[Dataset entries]
-----
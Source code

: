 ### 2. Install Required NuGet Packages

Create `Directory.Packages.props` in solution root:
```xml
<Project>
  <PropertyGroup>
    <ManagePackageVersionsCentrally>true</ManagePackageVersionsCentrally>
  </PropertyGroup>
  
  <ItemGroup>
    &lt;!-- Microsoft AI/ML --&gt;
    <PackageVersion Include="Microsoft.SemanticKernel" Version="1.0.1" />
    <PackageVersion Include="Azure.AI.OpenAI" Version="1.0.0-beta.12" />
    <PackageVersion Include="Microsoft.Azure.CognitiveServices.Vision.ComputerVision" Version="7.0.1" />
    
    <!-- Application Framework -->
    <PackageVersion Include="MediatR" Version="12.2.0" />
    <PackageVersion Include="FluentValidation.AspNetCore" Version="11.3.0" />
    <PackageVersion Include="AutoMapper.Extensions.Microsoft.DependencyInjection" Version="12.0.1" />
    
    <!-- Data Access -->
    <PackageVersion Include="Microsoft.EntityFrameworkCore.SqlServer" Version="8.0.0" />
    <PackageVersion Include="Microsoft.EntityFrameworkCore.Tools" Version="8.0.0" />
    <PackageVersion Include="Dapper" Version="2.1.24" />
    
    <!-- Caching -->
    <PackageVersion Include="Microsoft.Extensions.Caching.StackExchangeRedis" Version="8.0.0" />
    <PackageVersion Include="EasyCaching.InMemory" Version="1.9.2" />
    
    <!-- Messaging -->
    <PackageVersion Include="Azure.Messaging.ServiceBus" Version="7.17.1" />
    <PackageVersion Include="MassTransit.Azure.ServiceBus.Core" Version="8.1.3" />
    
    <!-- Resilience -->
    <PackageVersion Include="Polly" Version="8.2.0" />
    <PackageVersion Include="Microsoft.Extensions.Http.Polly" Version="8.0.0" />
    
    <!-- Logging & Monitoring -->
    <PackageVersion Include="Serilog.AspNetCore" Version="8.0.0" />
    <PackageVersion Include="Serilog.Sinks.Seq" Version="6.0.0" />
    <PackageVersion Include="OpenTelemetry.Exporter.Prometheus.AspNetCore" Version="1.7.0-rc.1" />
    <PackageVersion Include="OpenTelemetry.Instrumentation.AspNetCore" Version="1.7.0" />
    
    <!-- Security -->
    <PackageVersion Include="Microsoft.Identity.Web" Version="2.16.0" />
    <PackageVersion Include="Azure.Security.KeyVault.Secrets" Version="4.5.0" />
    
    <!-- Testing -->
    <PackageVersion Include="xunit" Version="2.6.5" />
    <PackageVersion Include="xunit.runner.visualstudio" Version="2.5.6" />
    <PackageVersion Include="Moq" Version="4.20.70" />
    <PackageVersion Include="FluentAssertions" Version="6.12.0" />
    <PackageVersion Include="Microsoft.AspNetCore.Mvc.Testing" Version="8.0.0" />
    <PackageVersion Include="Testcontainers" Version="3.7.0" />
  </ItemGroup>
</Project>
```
-----
§ **TASK DIRECTIONS**
Please output every line shown above exactly.

§ **WRITTEN SOLUTION**
Source code

: ### 2. Install Required NuGet Packages

Create `Directory.Packages.props` in solution root:
```xml
<Project>
  <PropertyGroup>
    <ManagePackageVersionsCentrally>true</ManagePackageVersionsCentrally>
  </PropertyGroup>
  
  <ItemGroup>
    &lt;!-- Microsoft AI/ML --&gt;
    <PackageVersion Include="Microsoft.SemanticKernel" Version="1.0.1" />
    <PackageVersion Include="Azure.AI.OpenAI" Version="1.0.0-beta.12" />
    <PackageVersion Include="Microsoft.Azure.CognitiveServices.Vision.ComputerVision" Version="7.0.1" />
    
    <!-- Application Framework -->
    <PackageVersion Include="MediatR" Version="12.2.0" />
    <PackageVersion Include="FluentValidation.AspNetCore" Version="11.3.0" />
    <PackageVersion Include="AutoMapper.Extensions.Microsoft.DependencyInjection" Version="12.0.1" />
    
    <!-- Data Access -->
    <PackageVersion Include="Microsoft.EntityFrameworkCore.SqlServer" Version="8.0.0" />
    <PackageVersion Include="Microsoft.EntityFrameworkCore.Tools" Version="8.0.0" />
    <PackageVersion Include="Dapper" Version="2.1.24" />
    
    <!-- Caching -->
    <PackageVersion Include="Microsoft.Extensions.Caching.StackExchangeRedis" Version="8.0.0" />
    <PackageVersion Include="EasyCaching.InMemory" Version="1.9.2" />
    
    <!-- Messaging -->
    <PackageVersion Include="Azure.Messaging.ServiceBus" Version="7.17.1" />
    <PackageVersion Include="MassTransit.Azure.ServiceBus.Core" Version="8.1.3" />
    
    <!-- Resilience -->
    <PackageVersion Include="Polly" Version="8.2.0" />
    <PackageVersion Include="Microsoft.Extensions.Http.Polly" Version="8.0.0" />
    
    <!-- Logging & Monitoring -->
    <PackageVersion Include="Serilog.AspNetCore" Version="8.0.0" />
    <PackageVersion Include="Serilog.Sinks.Seq" Version="6.0.0" />
    <PackageVersion Include="OpenTelemetry.Exporter.Prometheus.AspNetCore" Version="1.7.0-rc.1" />
    <PackageVersion Include="OpenTelemetry.Instrumentation.AspNetCore" Version="1.7.0" />
    
    <!-- Security -->
    <PackageVersion Include="Microsoft.Identity.Web" Version="2.16.0" />
    <PackageVersion Include="Azure.Security.KeyVault.Secrets" Version="4.5.0" />
    
    <!-- Testing -->
    <PackageVersion Include="xunit" Version="2.6.5" />
    <PackageVersion Include="xunit.runner.visualstudio" Version="2.5.6" />
    <PackageVersion Include="Moq" Version="4.20.70" />
    <PackageVersion Include="FluentAssertions" Version="6.12.0" />
    <PackageVersion Include="Microsoft.AspNetCore.Mvc.Testing" Version="8.0.0" />
    <PackageVersion Include="Testcontainers" Version="3.7.0" />
  </ItemGroup>
</Project>
```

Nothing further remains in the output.